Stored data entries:

-- Opening Marker --

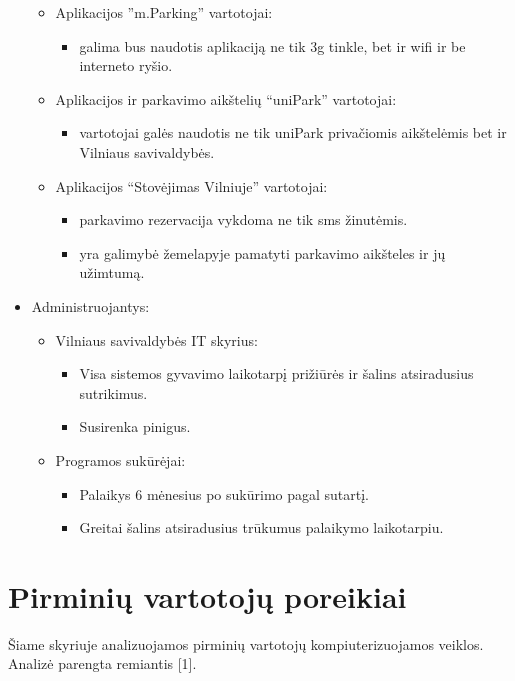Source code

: \documentclass{VUMIFPSkursinis}
\begin{document}
\begin{itemize}[label={}]
\begin{itemize}[label={$\bullet$}]
\begin{itemize}[label={--}]
				\end{itemize}					
			\item Aplikacijos ”m.Parking” vartotojai:
				\begin{itemize}[label={--}]
					\item galima bus naudotis aplikaciją ne tik 3g tinkle, bet ir wifi ir be interneto ryšio.
				\end{itemize}
			\item Aplikacijos ir parkavimo aikštelių “uniPark” vartotojai:
				\begin{itemize}[label={--}]
					\item vartotojai galės naudotis ne tik uniPark privačiomis aikštelėmis bet ir Vilniaus savivaldybės.
				\end{itemize}
			\item Aplikacijos “Stovėjimas Vilniuje” vartotojai:
				\begin{itemize}[label={--}]
					\item parkavimo rezervacija vykdoma ne tik sms žinutėmis.
					\item yra galimybė žemelapyje pamatyti parkavimo aikšteles ir jų užimtumą.
				\end{itemize}
		\end{itemize}
	\item Administruojantys:
		\begin{itemize}[label={$\bullet$}]
			\item Vilniaus savivaldybės IT skyrius:
				\begin{itemize}[label={--}]
					\item Visa sistemos gyvavimo laikotarpį prižiūrės ir šalins atsiradusius sutrikimus.
					\item Susirenka pinigus.
				\end{itemize}					
			\item Programos sukūrėjai:
				\begin{itemize}[label={--}]
					\item Palaikys 6 mėnesius po sukūrimo pagal sutartį.
					\item Greitai šalins atsiradusius trūkumus palaikymo laikotarpiu.
				\end{itemize}
		\end{itemize}
\end{itemize}

\section{Pirminių vartotojų poreikiai}
Šiame skyriuje analizuojamos pirminių vartotojų kompiuterizuojamos veiklos. Analizė parengta remiantis [1].
\end{document}

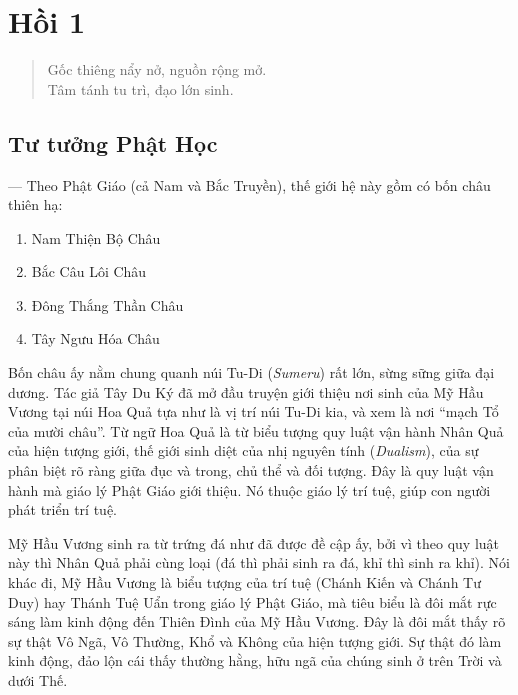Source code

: \chapter{Hồi 1} %
\label{cha:hoi_thu_1}

\begin{verse}
\begin{itshape}
Gốc thiêng nẩy nở, nguồn rộng mở.\\
Tâm tánh tu trì, đạo lớn sinh.
\end{itshape}
\end{verse}

\section{Tư tưởng Phật Học} %
\label{sec:hoi_1_tu_tuong_phat_hoc}

--- Theo Phật Giáo (cả Nam và Bắc Truyền), thế giới hệ này gồm có bốn châu thiên hạ:

\begin{multicols}{2}
\begin{enumerate}[label=\itshape\arabic*\upshape/]
    \item Nam Thiện Bộ Châu

    \item Bắc Câu Lôi Châu

    \item Đông Thắng Thần Châu

    \item Tây Ngưu Hóa Châu
\end{enumerate}
\end{multicols}

Bốn châu ấy nằm chung quanh núi Tu-Di (\emph{Sumeru}) rất lớn, sừng sững giữa đại dương. Tác giả Tây Du Ký đã mở đầu truyện giới thiệu nơi sinh của Mỹ Hầu Vương tại núi Hoa Quả tựa như là vị trí núi Tu-Di kia, và xem là nơi ``mạch Tổ của mười châu''. Từ ngữ Hoa Quả là từ biểu tượng quy luật vận hành Nhân Quả của hiện tượng giới, thế giới sinh diệt của nhị nguyên tính (\emph{Dualism}), của sự phân biệt rõ ràng giữa đục và trong, chủ thể và đối tượng. Đây là quy luật vận hành mà giáo lý Phật Giáo giới thiệu. Nó thuộc giáo lý trí tuệ, giúp con người phát triển trí tuệ.

Mỹ Hầu Vương sinh ra từ trứng đá như đã được đề cập ấy, bởi vì theo quy luật này thì Nhân Quả phải cùng loại (đá thì phải sinh ra đá, khỉ thì sinh ra khỉ). Nói khác đi, Mỹ Hầu Vương là biểu tượng của trí tuệ (Chánh Kiến và Chánh Tư Duy) hay Thánh Tuệ Uẩn trong giáo lý Phật Giáo, mà tiêu biểu là đôi mắt rực sáng làm kinh động đến Thiên Đình của Mỹ Hầu Vương. Đây là đôi mắt thấy rõ sự thật Vô Ngã, Vô Thường, Khổ và Không của hiện tượng giới. Sự thật đó làm kinh động, đảo lộn cái thấy thường hằng, hữu ngã của chúng sinh ở trên Trời và dưới Thế.

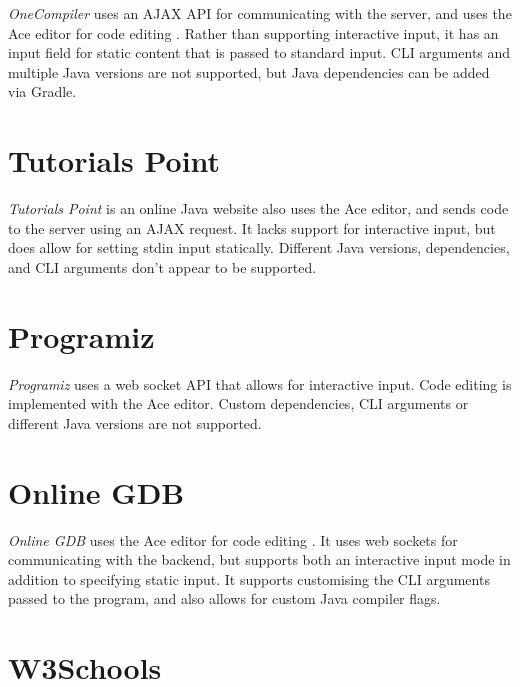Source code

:\emph{OneCompiler} uses an AJAX API for communicating with the server, and uses the Ace editor for code editing \cite{one-compiler-pvt-ltd-2022}. Rather than supporting interactive input, it has an input field for static content that is passed to standard input. CLI arguments and multiple Java versions are not supported, but Java dependencies can be added via Gradle.


\section{Tutorials Point}

\emph{Tutorials Point} \cite{tutorials-point-2022} is an online Java website also uses the Ace editor, and sends code to the server using an AJAX request. It lacks support for interactive input, but does allow for setting stdin input statically. Different Java versions, dependencies, and CLI arguments don't appear to be supported.


\section{Programiz}

\emph{Programiz} \cite{programiz-2022} uses a web socket API that allows for interactive input. Code editing is implemented with the Ace editor. Custom dependencies, CLI arguments or different Java versions are not supported.


\section{Online GDB}

\emph{Online GDB} uses the Ace editor for code editing \cite{gdb-online-2022}. It uses web sockets for communicating with the backend, but supports both an interactive input mode in addition to specifying static input. It supports customising the CLI arguments passed to the program, and also allows for custom Java compiler flags.


\section{W3Schools}

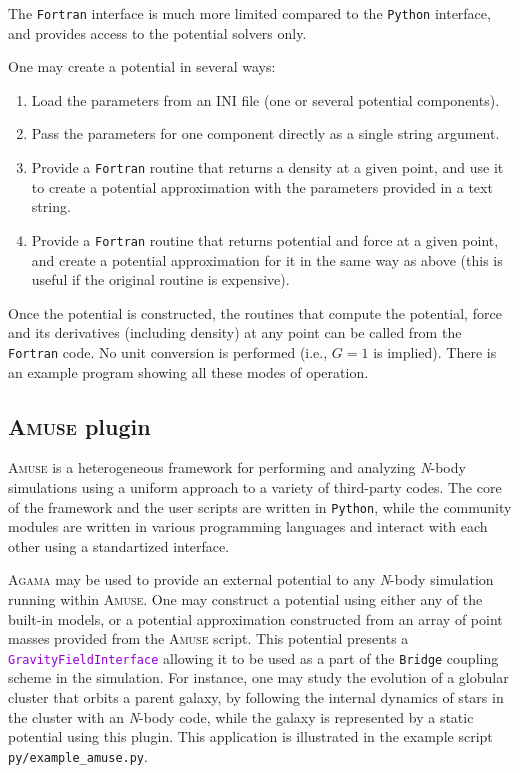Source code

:\documentclass[12pt]{article}
\newcommand{\Agama}{\textsc{Agama}\xspace}
\newcommand{\Amuse}{\textsc{Amuse}\xspace}
\newcommand{\Nbody}{\textsl{N}-body\xspace}
\newcommand{\Python}{\texttt{Python}\xspace}
\newcommand{\Fortran}{\texttt{Fortran}\xspace}
\newcommand{\ttt}[1]{\textcolor{darkviolet}{\texttt{#1}}}
\begin{document}
The \Fortran interface is much more limited compared to the \Python interface, and provides access to the potential solvers only. 

One may create a potential in several ways:
\begin{enumerate}  \setlength{\parskip}{2pt} \setlength{\itemsep}{2pt}
\item Load the parameters from an INI file (one or several potential components).
\item Pass the parameters for one component directly as a single string argument.
\item Provide a \Fortran routine that returns a density at a given point, and use it to create a potential approximation with the parameters provided in a text string.
\item Provide a \Fortran routine that returns potential and force at a given point, and create a potential approximation for it in the same way as above (this is useful if the original routine is expensive).
\end{enumerate}
Once the potential is constructed, the routines that compute the potential, force and its derivatives (including density) at any point can be called from the \Fortran code. No unit conversion is performed (i.e., $G=1$ is implied).
There is an example program showing all these modes of operation.


\subsection{\Amuse plugin}  \label{sec:Amuse}

\Amuse \cite{PortegiesZwart2013} is a heterogeneous framework for performing and analyzing \Nbody simulations using a uniform approach to a variety of third-party codes. The core of the framework and the user scripts are written in \Python, while the community modules are written in various programming languages and interact with each other using a standartized interface.

\Agama may be used to provide an external potential to any \Nbody simulation running within \Amuse. One may construct a potential using either any of the built-in models, or a potential approximation constructed from an array of point masses provided from the \Amuse script. This potential presents a \ttt{GravityFieldInterface} allowing it to be used as a part of the \texttt{Bridge} coupling scheme in the simulation. For instance, one may study the evolution of a globular cluster that orbits a parent galaxy, by following the internal dynamics of stars in the cluster with an \Nbody code, while the galaxy is represented by a static potential using this plugin. This application is illustrated in the example script \texttt{py/example_amuse.py}.
\end{document}
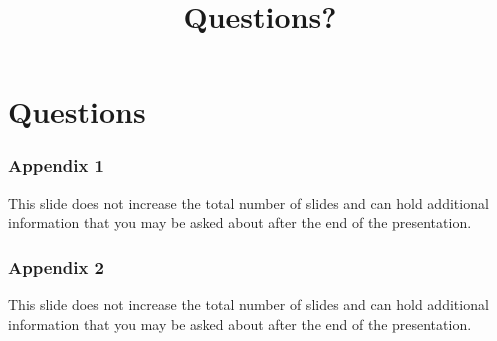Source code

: \documentclass[11pt,t,usepdftitle=false,aspectratio=169]{beamer}
\begin{document}
\title{Questions?}
\subtitle{}
\section{Questions}


\appendix

\begin{frame}
\frametitle{Appendix 1}
    This slide does not increase the total number of slides and can hold additional information
    that you may be asked about after the end of the presentation.
\end{frame}

\begin{frame}
\frametitle{Appendix 2}
    This slide does not increase the total number of slides and can hold additional information
    that you may be asked about after the end of the presentation.
\end{frame}
\end{document}
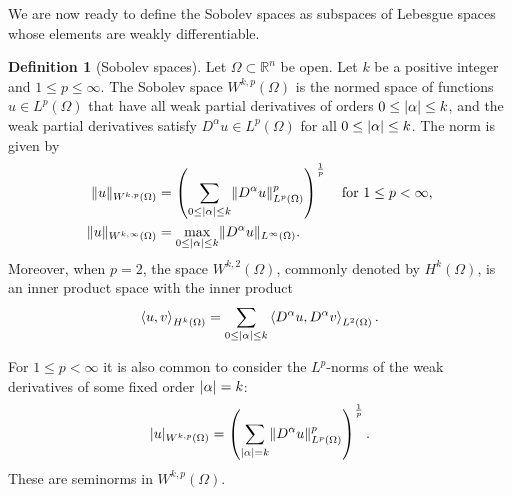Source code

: \documentclass[english, 12pt, a4paper, sci, utf8, a-2b, online]{aaltothesis}
\theoremstyle{definition}
\newtheorem{definition}{Definition}[section]
\theoremstyle{plain}
\DeclarePairedDelimiter\abs{\lvert}{\rvert}
\DeclarePairedDelimiter\norm{\lVert}{\rVert}
\newcommand*{\innerprod}[2]{\left\langle #1, #2 \right\rangle}
\numberwithin{equation}{section}
\begin{document}
We are now ready to define the Sobolev spaces as subspaces of Lebesgue
spaces whose elements are weakly differentiable.
\begin{definition}[Sobolev spaces]
    \label{def:sobolevspaces}
    Let $\Omega \subset \mathbb{R}^n$ be open.
    Let $k$ be a positive integer and $1 \leq p \leq \infty$.
    The Sobolev space $W^{k,p}(\Omega)$ is the normed space of functions
    $u \in L^p(\Omega)$ that have all weak partial derivatives of orders
    $0 \leq \abs{\alpha} \leq k$, and the weak partial derivatives satisfy
    $D^{\alpha} u \in L^p(\Omega)$ for all $0 \leq \abs{\alpha} \leq k$.
    The norm is given by
    \begin{align*}
        \norm{u}_{W^{k,p}(\Omega)}
        &= \left( \sum_{0 \leq \abs{\alpha} \leq k}
                \norm{D^{\alpha} u}_{L^p(\Omega)}^p \right)^{\frac{1}{p}}
                    \quad \text{for } 1 \leq p < \infty, \\
        \norm{u}_{W^{k,\infty}(\Omega)}
        &= \max_{0 \leq \abs{\alpha} \leq k}
                \norm{D^{\alpha} u}_{L^{\infty}(\Omega)}.
    \end{align*}
    Moreover, when $p=2$, the space $W^{k,2}(\Omega)$, commonly denoted
    by $H^k(\Omega)$, is an inner product space with the inner product
    \begin{equation*}
        \innerprod{u}{v}_{H^k(\Omega)}
        = \sum_{0 \leq \abs{\alpha} \leq k}
                \innerprod{D^{\alpha} u}{D^{\alpha} v}_{L^2(\Omega)}.
    \end{equation*}
\end{definition}
For $1 \leq p < \infty$ it is also common to consider the
$L^p$-norms of the weak derivatives of some fixed order $\abs{\alpha} = k$:
\begin{equation*}
    \abs{u}_{W^{k,p}(\Omega)}
    = \left( \sum_{\abs{\alpha} = k}
                \norm{D^{\alpha} u}_{L^p(\Omega)}^p \right)^{\frac{1}{p}}.
\end{equation*}
These are seminorms in $W^{k,p}(\Omega)$.
\end{document}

-- Closing Marker --

ACTION ITEM
Which lines above include "compiler"? Show each of them by copying it.

RESULT FOR THIS TASK
:\emph{OneCompiler} uses an AJAX API for communicating with the server, and uses the Ace editor for code editing \cite{one-compiler-pvt-ltd-2022}. Rather than supporting interactive input, it has an input field for static content that is passed to standard input. CLI arguments and multiple Java versions are not supported, but Java dependencies can be added via Gradle.
\emph{Online GDB} uses the Ace editor for code editing \cite{gdb-online-2022}. It uses web sockets for communicating with the backend, but supports both an interactive input mode in addition to specifying static input. It supports customising the CLI arguments passed to the program, and also allows for custom Java compiler flags.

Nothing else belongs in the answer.